PROBLEM REQUIREMENTS – Repeat all of the material exactly, with no line missing.
##### DATA FOR ANALYSIS #####
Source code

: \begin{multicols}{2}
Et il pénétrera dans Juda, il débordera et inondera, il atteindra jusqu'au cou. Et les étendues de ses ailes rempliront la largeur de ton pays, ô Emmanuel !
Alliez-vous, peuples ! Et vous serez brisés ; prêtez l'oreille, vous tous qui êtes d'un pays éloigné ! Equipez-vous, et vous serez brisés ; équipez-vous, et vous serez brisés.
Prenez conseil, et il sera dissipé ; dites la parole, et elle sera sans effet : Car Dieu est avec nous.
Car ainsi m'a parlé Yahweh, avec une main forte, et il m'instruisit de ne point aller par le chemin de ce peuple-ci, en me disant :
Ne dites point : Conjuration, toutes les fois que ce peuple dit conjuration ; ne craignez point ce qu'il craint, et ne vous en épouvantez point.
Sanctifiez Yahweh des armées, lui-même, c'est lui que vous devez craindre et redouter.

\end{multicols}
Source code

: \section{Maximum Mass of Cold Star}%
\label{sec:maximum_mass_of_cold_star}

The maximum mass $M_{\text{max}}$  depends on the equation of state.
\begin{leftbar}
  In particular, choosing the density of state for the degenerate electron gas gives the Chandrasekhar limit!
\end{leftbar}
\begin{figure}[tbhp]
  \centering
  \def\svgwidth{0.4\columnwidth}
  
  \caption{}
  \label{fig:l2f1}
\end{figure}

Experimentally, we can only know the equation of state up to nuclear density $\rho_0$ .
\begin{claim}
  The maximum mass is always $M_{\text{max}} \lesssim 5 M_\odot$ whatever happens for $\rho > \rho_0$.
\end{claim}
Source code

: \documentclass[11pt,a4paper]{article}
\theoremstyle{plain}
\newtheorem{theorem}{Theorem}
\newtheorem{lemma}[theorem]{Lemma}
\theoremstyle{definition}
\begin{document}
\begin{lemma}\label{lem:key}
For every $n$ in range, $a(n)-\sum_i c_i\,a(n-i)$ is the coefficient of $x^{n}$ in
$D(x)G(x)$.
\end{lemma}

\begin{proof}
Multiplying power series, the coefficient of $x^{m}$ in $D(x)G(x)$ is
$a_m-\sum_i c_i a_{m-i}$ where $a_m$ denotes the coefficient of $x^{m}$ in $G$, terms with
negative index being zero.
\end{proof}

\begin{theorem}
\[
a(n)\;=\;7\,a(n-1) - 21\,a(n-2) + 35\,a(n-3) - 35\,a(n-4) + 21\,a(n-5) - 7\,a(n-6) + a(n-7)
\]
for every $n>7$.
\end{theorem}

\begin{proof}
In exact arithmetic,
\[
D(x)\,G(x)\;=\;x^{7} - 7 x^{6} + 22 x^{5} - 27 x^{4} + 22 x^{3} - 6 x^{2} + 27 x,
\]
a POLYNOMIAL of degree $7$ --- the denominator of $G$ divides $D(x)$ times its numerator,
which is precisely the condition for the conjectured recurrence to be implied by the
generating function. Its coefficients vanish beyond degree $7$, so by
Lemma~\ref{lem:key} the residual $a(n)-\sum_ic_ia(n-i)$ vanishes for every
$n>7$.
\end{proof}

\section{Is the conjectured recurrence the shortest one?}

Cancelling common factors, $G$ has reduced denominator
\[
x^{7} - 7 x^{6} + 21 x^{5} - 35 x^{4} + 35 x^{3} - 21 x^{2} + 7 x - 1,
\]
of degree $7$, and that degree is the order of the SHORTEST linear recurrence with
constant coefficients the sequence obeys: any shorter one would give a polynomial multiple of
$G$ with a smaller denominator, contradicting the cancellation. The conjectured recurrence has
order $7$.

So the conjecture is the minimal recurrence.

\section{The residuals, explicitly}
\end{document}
#####
SOLUTION TO THE EXERCISE –
Source code

: \begin{multicols}{2}
Et il pénétrera dans Juda, il débordera et inondera, il atteindra jusqu'au cou. Et les étendues de ses ailes rempliront la largeur de ton pays, ô Emmanuel !
Alliez-vous, peuples ! Et vous serez brisés ; prêtez l'oreille, vous tous qui êtes d'un pays éloigné ! Equipez-vous, et vous serez brisés ; équipez-vous, et vous serez brisés.
Prenez conseil, et il sera dissipé ; dites la parole, et elle sera sans effet : Car Dieu est avec nous.
Car ainsi m'a parlé Yahweh, avec une main forte, et il m'instruisit de ne point aller par le chemin de ce peuple-ci, en me disant :
Ne dites point : Conjuration, toutes les fois que ce peuple dit conjuration ; ne craignez point ce qu'il craint, et ne vous en épouvantez point.
Sanctifiez Yahweh des armées, lui-même, c'est lui que vous devez craindre et redouter.

\end{multicols}
Source code

: \section{Maximum Mass of Cold Star}%
\label{sec:maximum_mass_of_cold_star}

The maximum mass $M_{\text{max}}$  depends on the equation of state.
\begin{leftbar}
  In particular, choosing the density of state for the degenerate electron gas gives the Chandrasekhar limit!
\end{leftbar}
\begin{figure}[tbhp]
  \centering
  \def\svgwidth{0.4\columnwidth}
  
  \caption{}
  \label{fig:l2f1}
\end{figure}

Experimentally, we can only know the equation of state up to nuclear density $\rho_0$ .
\begin{claim}
  The maximum mass is always $M_{\text{max}} \lesssim 5 M_\odot$ whatever happens for $\rho > \rho_0$.
\end{claim}
Source code

: \documentclass[11pt,a4paper]{article}
\theoremstyle{plain}
\newtheorem{theorem}{Theorem}
\newtheorem{lemma}[theorem]{Lemma}
\theoremstyle{definition}
\begin{document}
\begin{lemma}\label{lem:key}
For every $n$ in range, $a(n)-\sum_i c_i\,a(n-i)$ is the coefficient of $x^{n}$ in
$D(x)G(x)$.
\end{lemma}

\begin{proof}
Multiplying power series, the coefficient of $x^{m}$ in $D(x)G(x)$ is
$a_m-\sum_i c_i a_{m-i}$ where $a_m$ denotes the coefficient of $x^{m}$ in $G$, terms with
negative index being zero.
\end{proof}

\begin{theorem}
\[
a(n)\;=\;7\,a(n-1) - 21\,a(n-2) + 35\,a(n-3) - 35\,a(n-4) + 21\,a(n-5) - 7\,a(n-6) + a(n-7)
\]
for every $n>7$.
\end{theorem}

\begin{proof}
In exact arithmetic,
\[
D(x)\,G(x)\;=\;x^{7} - 7 x^{6} + 22 x^{5} - 27 x^{4} + 22 x^{3} - 6 x^{2} + 27 x,
\]
a POLYNOMIAL of degree $7$ --- the denominator of $G$ divides $D(x)$ times its numerator,
which is precisely the condition for the conjectured recurrence to be implied by the
generating function. Its coefficients vanish beyond degree $7$, so by
Lemma~\ref{lem:key} the residual $a(n)-\sum_ic_ia(n-i)$ vanishes for every
$n>7$.
\end{proof}

\section{Is the conjectured recurrence the shortest one?}

Cancelling common factors, $G$ has reduced denominator
\[
x^{7} - 7 x^{6} + 21 x^{5} - 35 x^{4} + 35 x^{3} - 21 x^{2} + 7 x - 1,
\]
of degree $7$, and that degree is the order of the SHORTEST linear recurrence with
constant coefficients the sequence obeys: any shorter one would give a polynomial multiple of
$G$ with a smaller denominator, contradicting the cancellation. The conjectured recurrence has
order $7$.

So the conjecture is the minimal recurrence.

\section{The residuals, explicitly}
\end{document}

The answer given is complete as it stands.